Par PHILIPPE LE BÉ - Mis en ligne le 03.03.2010 à 14:10

TILOCOR. Créé il y a cinq ans par Stefan Catsicas, le groupe rassemblant des sociétés de biotechnologie mises en réseau passe à la vitesse supérieure. Une délicate transition.

Tilocor est à un tournant. Doit-elle continuer à grandir, ou plutôt proposer à certains de ses investisseurs des sorties partielles ou totales, faut-il entrer en Bourse? Stefan Catsicas, cofondateur de la plus petite multinationale de biotechnologie du monde, se doit maintenant d’accompagner la deuxième étape de vie des trois sociétés de recherche et développement chapeautées par la compagnie genevoise Tilocor: Xigen, à Lausanne, Calmune à San Diego (Californie) et Therasis à New York. «Notre défi est de trouver le meilleur scénario pour chacune de ces trois sociétés», résume l’ex-vice-président de l’EPFL. Lequel, en moins de cinq ans, a réalisé une bonne part de son rêve en bâtissant des entreprises dont la valeur s’est clairement affirmée et qui ont pleinement accompli leur mission. «Nous avons fait appel à des chasseurs de têtes pour trouver des perles rares, aussi bien en développement clinique qu’en stratégie financière. Le meilleur moment de se remettre en question, c’est quand tout va bien.»

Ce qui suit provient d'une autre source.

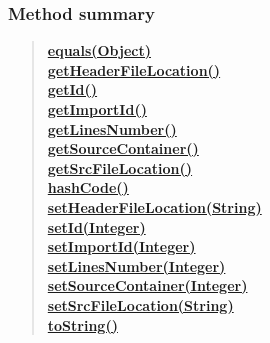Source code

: {{{{{\subsubsection{Method summary}{
\begin{verse}
\hyperlink{it.unisa.sesa.repominer.db.entities.Type.equals(java.lang.Object)}{{\bf equals(Object)}} \\
\hyperlink{it.unisa.sesa.repominer.db.entities.Type.getHeaderFileLocation()}{{\bf getHeaderFileLocation()}} \\
\hyperlink{it.unisa.sesa.repominer.db.entities.Type.getId()}{{\bf getId()}} \\
\hyperlink{it.unisa.sesa.repominer.db.entities.Type.getImportId()}{{\bf getImportId()}} \\
\hyperlink{it.unisa.sesa.repominer.db.entities.Type.getLinesNumber()}{{\bf getLinesNumber()}} \\
\hyperlink{it.unisa.sesa.repominer.db.entities.Type.getSourceContainer()}{{\bf getSourceContainer()}} \\
\hyperlink{it.unisa.sesa.repominer.db.entities.Type.getSrcFileLocation()}{{\bf getSrcFileLocation()}} \\
\hyperlink{it.unisa.sesa.repominer.db.entities.Type.hashCode()}{{\bf hashCode()}} \\
\hyperlink{it.unisa.sesa.repominer.db.entities.Type.setHeaderFileLocation(java.lang.String)}{{\bf setHeaderFileLocation(String)}} \\
\hyperlink{it.unisa.sesa.repominer.db.entities.Type.setId(java.lang.Integer)}{{\bf setId(Integer)}} \\
\hyperlink{it.unisa.sesa.repominer.db.entities.Type.setImportId(java.lang.Integer)}{{\bf setImportId(Integer)}} \\
\hyperlink{it.unisa.sesa.repominer.db.entities.Type.setLinesNumber(java.lang.Integer)}{{\bf setLinesNumber(Integer)}} \\
\hyperlink{it.unisa.sesa.repominer.db.entities.Type.setSourceContainer(java.lang.Integer)}{{\bf setSourceContainer(Integer)}} \\
\hyperlink{it.unisa.sesa.repominer.db.entities.Type.setSrcFileLocation(java.lang.String)}{{\bf setSrcFileLocation(String)}} \\
\hyperlink{it.unisa.sesa.repominer.db.entities.Type.toString()}{{\bf toString()}} \\
\end{verse}
}
}}}}}
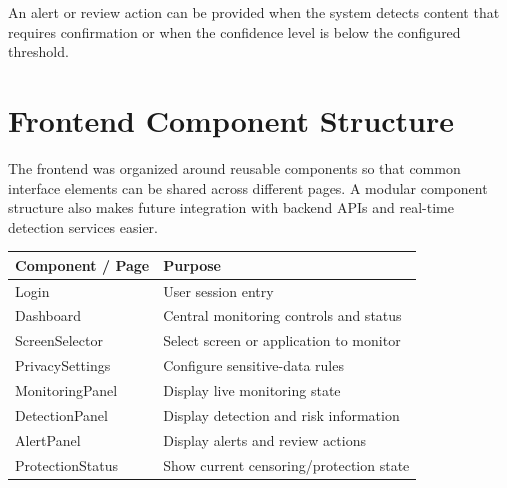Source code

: \documentclass[12pt,a4paper]{article}
\begin{document}
An alert or review action can be provided when the system detects content that requires
confirmation or when the confidence level is below the configured threshold.


\section{Frontend Component Structure}

The frontend was organized around reusable components so that common interface
elements can be shared across different pages. A modular component structure also
makes future integration with backend APIs and real-time detection services easier.

\vspace{2pt}

\begin{center}
\renewcommand{\arraystretch}{1.15}

\begin{tabular}{|p{5.8cm}|p{10.4cm}|}
\hline

\textbf{Component / Page} & \textbf{Purpose}
\\
\hline

Login & User session entry
\\
\hline

Dashboard & Central monitoring controls and status
\\
\hline

ScreenSelector & Select screen or application to monitor
\\
\hline

PrivacySettings & Configure sensitive-data rules
\\
\hline

MonitoringPanel & Display live monitoring state
\\
\hline

DetectionPanel & Display detection and risk information
\\
\hline

AlertPanel & Display alerts and review actions
\\
\hline

ProtectionStatus & Show current censoring/protection state
\\
\hline

\end{tabular}
\end{center}
\end{document}
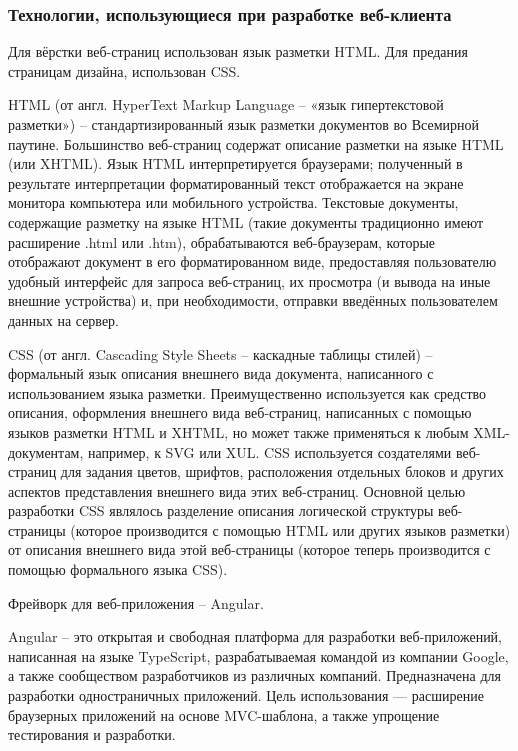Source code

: 
\subsubsection{Технологии, использующиеся при разработке веб-клиента}\indent

Для вёрстки веб-страниц использован язык разметки HTML. Для предания страницам дизайна, использован CSS.

HTML (от англ. HyperText Markup Language – «язык гипертекстовой разметки») – стандартизированный язык разметки документов во Всемирной паутине.
Большинство веб-страниц содержат описание разметки на языке HTML (или XHTML).
Язык HTML интерпретируется браузерами;
полученный в результате интерпретации форматированный текст отображается на экране монитора компьютера или мобильного устройства.
Текстовые документы, содержащие разметку на языке HTML (такие документы традиционно имеют расширение .html или .htm), обрабатываются веб-браузерам, которые отображают документ в его форматированном виде, предоставляя пользователю удобный интерфейс для запроса веб-страниц, их просмотра (и вывода на иные внешние устройства) и, при необходимости, отправки введённых пользователем данных на сервер.\cite{web-technologies}

CSS (от англ. Cascading Style Sheets – каскадные таблицы стилей) – формальный язык описания внешнего вида документа, написанного с использованием языка разметки.
Преимущественно используется как средство описания, оформления внешнего вида веб-страниц, написанных с помощью языков разметки HTML и XHTML, но может также применяться к любым XML-документам, например, к SVG или XUL. CSS используется создателями веб-страниц для задания цветов, шрифтов, расположения отдельных блоков и других аспектов представления внешнего вида этих веб-страниц. Основной целью разработки CSS являлось разделение описания логической структуры веб-страницы (которое производится с помощью HTML или других языков разметки) от описания внешнего вида этой веб-страницы (которое теперь производится с помощью формального языка CSS).\cite{web-technologies}

Фрейворк для веб-приложения – Angular.

Angular – это открытая и свободная платформа для разработки веб-приложений, написанная на языке TypeScript, разрабатываемая командой из компании Google, 
а также сообществом разработчиков из различных компаний.
Предназначена для разработки одностраничных приложений.
Цель использования — расширение браузерных приложений на основе MVC-шаблона, а также упрощение тестирования и разработки.

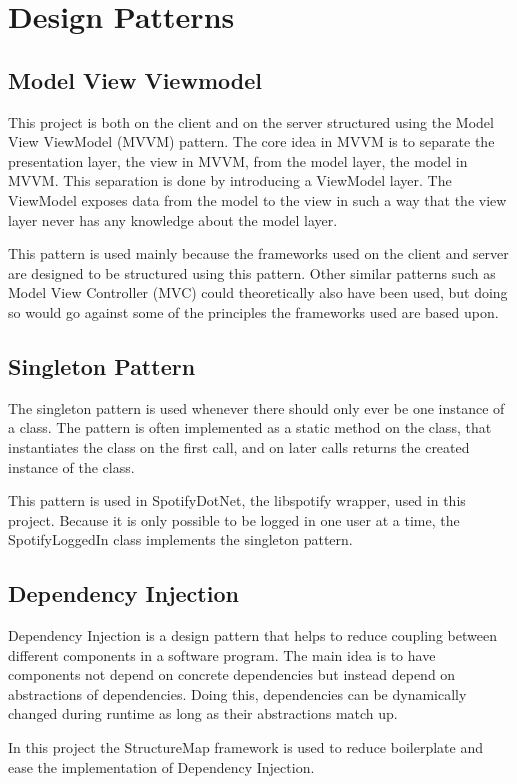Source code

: \chapter{Design Patterns}

\section{Model View Viewmodel}

This project is both on the client and on the server structured using
the Model View ViewModel (MVVM) pattern. The core idea in MVVM is to
separate the presentation layer, the view in MVVM, from the model
layer, the model in MVVM. This separation is done by introducing a
ViewModel layer. The ViewModel exposes data from the model to the view
in such a way that the view layer never has any knowledge about the
model layer.

This pattern is used mainly because the frameworks used on the client
and server are designed to be structured using this pattern. Other
similar patterns such as Model View Controller (MVC) could
theoretically also have been used, but doing so would go against some
of the principles the frameworks used are based upon.

\section{Singleton Pattern}

The singleton pattern is used whenever there should only ever be one
instance of a class. The pattern is often implemented as a static
method on the class, that instantiates the class on the first call,
and on later calls returns the created instance of the class.

This pattern is used in SpotifyDotNet, the libspotify wrapper, used in
this project. Because it is only possible to be logged in one user at
a time, the SpotifyLoggedIn class implements the singleton pattern.

\section{Dependency Injection}

Dependency Injection is a design pattern that helps to reduce coupling
between different components in a software program. The main idea is
to have components not depend on concrete dependencies but instead
depend on abstractions of dependencies. Doing this, dependencies can
be dynamically changed during runtime as long as their abstractions
match up.

In this project the StructureMap framework is used to reduce
boilerplate and ease the implementation of Dependency Injection.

Premières réussites. Le diagnostic est en effet rassurant. Focalisée sur les maladies inflammatoires, Xigen, spinoff de l’Université de Lausanne et du CHUV, a testé avec succès auprès de volontaires victimes d’attaques cérébrales un traitement fondé sur des fragments de protéines capables de pénétrer les cellules atteintes. Calmune, spin-off de l’institut de recherche Scripps à San Diego, vient de conclure un accord de partenariat avec le groupe pharmaceutique néerlandais Crucell, coté en Bourse, ce qui lui confère un sérieux gage de crédibilité. Therasis, spin-off de l’Université Columbia à Manhattan, a découvert un procédé original de traitement du cancer – publié dans la revue Nature – qui identifie deux gènes à «attaquer» simultanément. Au cours des trois prochaines années, ces compagnies devraient employer chacune entre 20 et 40 collaborateurs. Comment financer leur croissance?

Une dizaine d’investisseurs. Cette aventure industrielle n’aurait pas été possible sans le soutien actif du riche entrepreneur et médecin russe Dmitriy Rybolovlev qui l’a financée à ses débuts (lire L’Hebdo du 28 décembre 2006). Depuis lors, plus d’une dizaine d’autres investisseurs sont venus rejoindre le groupe. Grâce à ces soutiens, 20 millions de francs ont été injectés dans la société Xigen en 2009 et 12 millions dans la nouvelle venue Therasis. La holding genevoise Tilocor, étroitement liée à la société de développement Ribovax, joue ainsi son rôle de catalyseur financier. Les aspects légaux, les questions de propriété intellectuelle, essentielles dans le secteur des sciences de la vie, sont également de sa compétence.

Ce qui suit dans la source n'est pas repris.